The storms in December 2021 resulted in substantial erosion and channel lowering (~2 m of channel incision at one of the burned catchments, Louise; Fig. S3). A major drawback to studying post-fire catchments is the difficulty of collecting streamflow data due to flashy, debris-filled streamflow and instrument loss, which prevented us from collecting stage height records. Nonetheless, other observations constrained streamflow dynamics for the burned-unburned pair of Louise and Henry (see Methods). Streamflow duration was broadly similar in the two catchments, except for the prolonged flow after the December 2021 storms in the burned catchment (Fig. 2b). The more pronounced difference was that the burned catchment exhibited greater streamflow during each event (Fig. S4). Calculated maximum streamflow from the December 2021 storms, inferred from channel geometry and high-flow markers near the channel outlet (Fig. S5), were 3.3 m³/s in the burned catchment and 0.51 m³/s in the unburned: ~6x higher in the burned catchment.

Electrical resistivity imaging

ERI results allowed us to compare shallow groundwater retention patterns in burned and unburned catchments, and between WY1 and WY2. In WY1, a pulse of decreased resistivity followed the first large rainstorm in all three catchments (Fig. S6), indicating the addition of water to the subsurface. In the burned catchments, this water persisted within both the shallow and deeper subsurface (between ~1 and 7 m depth) for the remainder of WY1, even after a ~ 2-month period of little to no rainfall (Fig. 4b, c, k, l; Fig. 2b). Minor changes in drying and wetting at the very near surface were observed, but the subsurface remained remarkably static in the burned catchments prior to June 2021. In the unburned catchment, water addition at the near surface (1–2 m depth) steadily dried out, and by June 2021 conditions appeared similar to those observed immediately post-fire (Fig. 4a, j).

Fig. 4: Time-lapse electrical resistivity images at unburned (Henry) and burned (Louise and Thelma) catchments.
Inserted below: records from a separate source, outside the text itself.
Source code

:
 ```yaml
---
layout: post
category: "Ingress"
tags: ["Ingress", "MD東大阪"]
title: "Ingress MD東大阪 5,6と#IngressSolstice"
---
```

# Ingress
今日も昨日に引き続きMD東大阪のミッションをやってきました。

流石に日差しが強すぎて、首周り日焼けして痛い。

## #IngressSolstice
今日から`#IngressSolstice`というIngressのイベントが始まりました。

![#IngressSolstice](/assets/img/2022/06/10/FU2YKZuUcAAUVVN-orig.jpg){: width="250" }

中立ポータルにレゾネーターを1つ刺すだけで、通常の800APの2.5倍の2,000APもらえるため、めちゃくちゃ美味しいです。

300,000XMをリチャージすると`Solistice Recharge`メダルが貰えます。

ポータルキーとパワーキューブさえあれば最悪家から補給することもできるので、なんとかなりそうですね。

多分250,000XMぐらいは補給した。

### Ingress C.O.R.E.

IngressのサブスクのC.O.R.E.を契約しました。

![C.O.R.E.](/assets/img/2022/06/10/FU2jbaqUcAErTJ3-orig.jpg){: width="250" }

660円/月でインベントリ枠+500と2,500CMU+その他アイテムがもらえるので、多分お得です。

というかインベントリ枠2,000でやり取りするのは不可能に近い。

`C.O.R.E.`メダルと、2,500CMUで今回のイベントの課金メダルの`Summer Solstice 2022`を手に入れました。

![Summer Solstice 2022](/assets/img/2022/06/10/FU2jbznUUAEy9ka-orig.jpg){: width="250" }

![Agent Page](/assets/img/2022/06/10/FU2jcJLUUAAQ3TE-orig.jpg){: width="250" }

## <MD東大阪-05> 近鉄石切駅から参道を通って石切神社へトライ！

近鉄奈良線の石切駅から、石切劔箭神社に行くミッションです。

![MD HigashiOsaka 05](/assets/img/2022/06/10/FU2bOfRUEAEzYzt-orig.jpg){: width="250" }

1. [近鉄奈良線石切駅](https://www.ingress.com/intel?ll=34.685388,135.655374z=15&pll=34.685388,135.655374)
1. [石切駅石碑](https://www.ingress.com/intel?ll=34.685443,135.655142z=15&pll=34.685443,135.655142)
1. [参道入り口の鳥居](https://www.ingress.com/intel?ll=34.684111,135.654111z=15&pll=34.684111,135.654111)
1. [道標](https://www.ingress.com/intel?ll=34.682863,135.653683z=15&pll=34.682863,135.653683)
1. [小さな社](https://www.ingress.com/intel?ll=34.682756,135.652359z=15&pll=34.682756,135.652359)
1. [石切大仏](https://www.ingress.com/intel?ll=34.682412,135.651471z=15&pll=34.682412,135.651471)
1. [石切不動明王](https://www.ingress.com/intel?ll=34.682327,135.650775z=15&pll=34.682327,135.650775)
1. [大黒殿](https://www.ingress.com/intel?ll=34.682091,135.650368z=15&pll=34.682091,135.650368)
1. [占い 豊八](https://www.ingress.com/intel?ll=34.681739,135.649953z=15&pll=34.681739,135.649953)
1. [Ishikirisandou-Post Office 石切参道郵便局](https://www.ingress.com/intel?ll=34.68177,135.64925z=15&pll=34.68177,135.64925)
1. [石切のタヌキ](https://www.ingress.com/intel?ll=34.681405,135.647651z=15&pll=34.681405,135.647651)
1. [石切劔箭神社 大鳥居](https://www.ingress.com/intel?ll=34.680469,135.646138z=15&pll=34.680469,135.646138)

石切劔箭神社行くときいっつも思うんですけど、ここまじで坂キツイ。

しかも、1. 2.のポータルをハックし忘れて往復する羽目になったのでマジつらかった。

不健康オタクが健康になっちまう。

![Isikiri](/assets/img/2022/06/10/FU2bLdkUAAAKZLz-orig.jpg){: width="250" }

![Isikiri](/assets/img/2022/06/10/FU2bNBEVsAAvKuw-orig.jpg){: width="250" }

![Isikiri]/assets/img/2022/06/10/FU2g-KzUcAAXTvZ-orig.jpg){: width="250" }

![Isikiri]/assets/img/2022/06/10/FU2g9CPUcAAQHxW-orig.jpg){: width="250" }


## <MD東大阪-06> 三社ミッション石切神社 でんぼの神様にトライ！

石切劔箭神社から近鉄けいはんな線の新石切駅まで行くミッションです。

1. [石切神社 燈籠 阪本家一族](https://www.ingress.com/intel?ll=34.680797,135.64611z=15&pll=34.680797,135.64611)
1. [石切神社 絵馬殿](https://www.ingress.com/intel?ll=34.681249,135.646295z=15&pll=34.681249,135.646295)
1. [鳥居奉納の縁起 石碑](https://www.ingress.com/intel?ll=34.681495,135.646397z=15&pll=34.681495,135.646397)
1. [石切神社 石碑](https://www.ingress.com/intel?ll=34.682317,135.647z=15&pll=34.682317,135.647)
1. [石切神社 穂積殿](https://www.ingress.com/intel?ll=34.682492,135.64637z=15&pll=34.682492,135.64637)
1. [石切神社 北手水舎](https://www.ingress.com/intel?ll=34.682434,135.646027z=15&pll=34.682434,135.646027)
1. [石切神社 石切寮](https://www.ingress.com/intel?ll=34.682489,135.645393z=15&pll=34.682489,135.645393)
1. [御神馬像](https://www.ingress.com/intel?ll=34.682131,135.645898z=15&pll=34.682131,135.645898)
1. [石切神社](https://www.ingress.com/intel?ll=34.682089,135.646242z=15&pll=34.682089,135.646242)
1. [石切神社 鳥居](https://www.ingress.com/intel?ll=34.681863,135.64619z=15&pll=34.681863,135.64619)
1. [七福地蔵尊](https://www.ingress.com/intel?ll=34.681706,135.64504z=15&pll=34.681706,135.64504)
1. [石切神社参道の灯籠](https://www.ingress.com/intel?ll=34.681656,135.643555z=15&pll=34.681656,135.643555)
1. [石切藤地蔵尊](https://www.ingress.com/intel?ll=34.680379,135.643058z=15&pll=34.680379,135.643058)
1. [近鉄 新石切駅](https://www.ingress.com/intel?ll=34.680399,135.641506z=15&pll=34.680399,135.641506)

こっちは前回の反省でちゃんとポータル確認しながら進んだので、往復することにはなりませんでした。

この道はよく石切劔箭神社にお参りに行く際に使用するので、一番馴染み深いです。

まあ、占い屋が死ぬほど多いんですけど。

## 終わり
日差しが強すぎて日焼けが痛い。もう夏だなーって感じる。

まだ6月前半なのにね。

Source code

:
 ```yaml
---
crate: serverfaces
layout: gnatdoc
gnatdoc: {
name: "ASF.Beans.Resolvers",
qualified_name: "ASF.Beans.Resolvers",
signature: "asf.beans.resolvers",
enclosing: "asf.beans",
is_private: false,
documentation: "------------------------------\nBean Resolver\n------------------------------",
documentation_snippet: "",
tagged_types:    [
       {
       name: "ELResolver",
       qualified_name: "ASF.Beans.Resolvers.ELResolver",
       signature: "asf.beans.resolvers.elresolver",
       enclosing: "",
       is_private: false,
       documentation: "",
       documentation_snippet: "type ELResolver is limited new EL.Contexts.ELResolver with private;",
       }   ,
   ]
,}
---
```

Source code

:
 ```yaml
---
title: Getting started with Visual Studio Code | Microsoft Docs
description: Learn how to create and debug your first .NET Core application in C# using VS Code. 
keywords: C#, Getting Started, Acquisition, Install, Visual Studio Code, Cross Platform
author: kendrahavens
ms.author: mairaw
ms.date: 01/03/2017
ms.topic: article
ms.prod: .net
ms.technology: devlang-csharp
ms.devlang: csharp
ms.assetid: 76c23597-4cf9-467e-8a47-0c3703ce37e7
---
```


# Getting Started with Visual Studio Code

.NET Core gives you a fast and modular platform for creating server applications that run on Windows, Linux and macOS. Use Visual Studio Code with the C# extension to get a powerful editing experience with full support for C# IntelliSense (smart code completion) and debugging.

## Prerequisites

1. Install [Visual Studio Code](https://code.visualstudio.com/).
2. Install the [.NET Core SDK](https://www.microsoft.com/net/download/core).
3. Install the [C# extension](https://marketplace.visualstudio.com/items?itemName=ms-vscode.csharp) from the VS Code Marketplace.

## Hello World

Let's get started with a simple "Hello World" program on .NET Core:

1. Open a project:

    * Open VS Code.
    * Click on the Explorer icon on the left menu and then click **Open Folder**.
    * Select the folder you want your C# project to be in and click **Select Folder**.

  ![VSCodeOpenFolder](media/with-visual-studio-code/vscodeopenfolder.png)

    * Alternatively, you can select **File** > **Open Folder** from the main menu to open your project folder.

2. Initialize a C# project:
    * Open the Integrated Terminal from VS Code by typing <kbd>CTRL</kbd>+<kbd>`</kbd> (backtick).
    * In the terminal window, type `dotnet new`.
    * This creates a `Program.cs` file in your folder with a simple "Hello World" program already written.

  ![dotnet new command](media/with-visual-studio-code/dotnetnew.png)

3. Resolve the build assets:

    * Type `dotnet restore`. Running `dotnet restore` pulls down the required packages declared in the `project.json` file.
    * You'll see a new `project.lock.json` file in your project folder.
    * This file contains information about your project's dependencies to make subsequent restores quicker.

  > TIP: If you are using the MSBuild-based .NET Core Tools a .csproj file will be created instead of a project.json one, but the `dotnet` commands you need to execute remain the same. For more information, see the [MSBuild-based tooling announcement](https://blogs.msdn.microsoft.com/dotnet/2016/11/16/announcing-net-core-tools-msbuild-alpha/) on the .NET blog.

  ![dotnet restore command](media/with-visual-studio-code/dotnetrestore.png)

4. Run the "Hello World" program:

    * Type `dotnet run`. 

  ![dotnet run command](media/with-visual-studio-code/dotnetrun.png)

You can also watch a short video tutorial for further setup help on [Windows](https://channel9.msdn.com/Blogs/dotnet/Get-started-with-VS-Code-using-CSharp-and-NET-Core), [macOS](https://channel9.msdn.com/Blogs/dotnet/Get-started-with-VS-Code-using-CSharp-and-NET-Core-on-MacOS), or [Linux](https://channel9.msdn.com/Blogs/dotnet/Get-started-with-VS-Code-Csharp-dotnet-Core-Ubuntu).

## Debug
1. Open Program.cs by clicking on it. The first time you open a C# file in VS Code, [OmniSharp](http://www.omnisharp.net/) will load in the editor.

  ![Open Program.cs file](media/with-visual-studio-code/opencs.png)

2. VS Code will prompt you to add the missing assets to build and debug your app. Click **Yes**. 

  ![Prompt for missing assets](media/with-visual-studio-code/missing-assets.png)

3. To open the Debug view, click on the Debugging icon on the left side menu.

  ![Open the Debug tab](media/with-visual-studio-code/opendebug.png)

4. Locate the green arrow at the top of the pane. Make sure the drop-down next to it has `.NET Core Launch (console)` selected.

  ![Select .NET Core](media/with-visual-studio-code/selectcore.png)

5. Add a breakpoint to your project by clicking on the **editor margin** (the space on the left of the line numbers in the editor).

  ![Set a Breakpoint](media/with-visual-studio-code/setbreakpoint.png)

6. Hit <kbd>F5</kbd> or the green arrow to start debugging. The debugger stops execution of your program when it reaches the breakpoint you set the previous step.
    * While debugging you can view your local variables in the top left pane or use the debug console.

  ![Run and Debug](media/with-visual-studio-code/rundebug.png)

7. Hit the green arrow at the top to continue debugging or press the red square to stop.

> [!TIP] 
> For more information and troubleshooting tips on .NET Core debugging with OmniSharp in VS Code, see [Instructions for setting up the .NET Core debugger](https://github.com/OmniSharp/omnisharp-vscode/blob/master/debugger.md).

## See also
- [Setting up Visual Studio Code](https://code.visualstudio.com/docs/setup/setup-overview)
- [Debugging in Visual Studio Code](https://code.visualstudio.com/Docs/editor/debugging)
Images illustrating seasonal changes and interstorm changes. Seasonal time-lapse images in panels (a–i) are in reference to the baseline December 2020 surveys. Interstorm comparisons in panels (j–o) are labeled with the survey dates. Both catchments showed seasonal fluctuations of subsurface water over the course of WY1 and WY2. The unburned catchment showed shallow surface drying with resistivity exceeding early season values by the beginning of WY2 (d, j), consistent with patterns in evapotranspiration and seasonal water fluctuations after a drier-than-average year. The burned catchments showed little to no change in resistivity during WY1, indicating persistent water in the subsurface, but near-surface drying towards the late season of WY2 (n), which may be explained by vegetation regrowth and an increase in ET (Figs. S11 and S12).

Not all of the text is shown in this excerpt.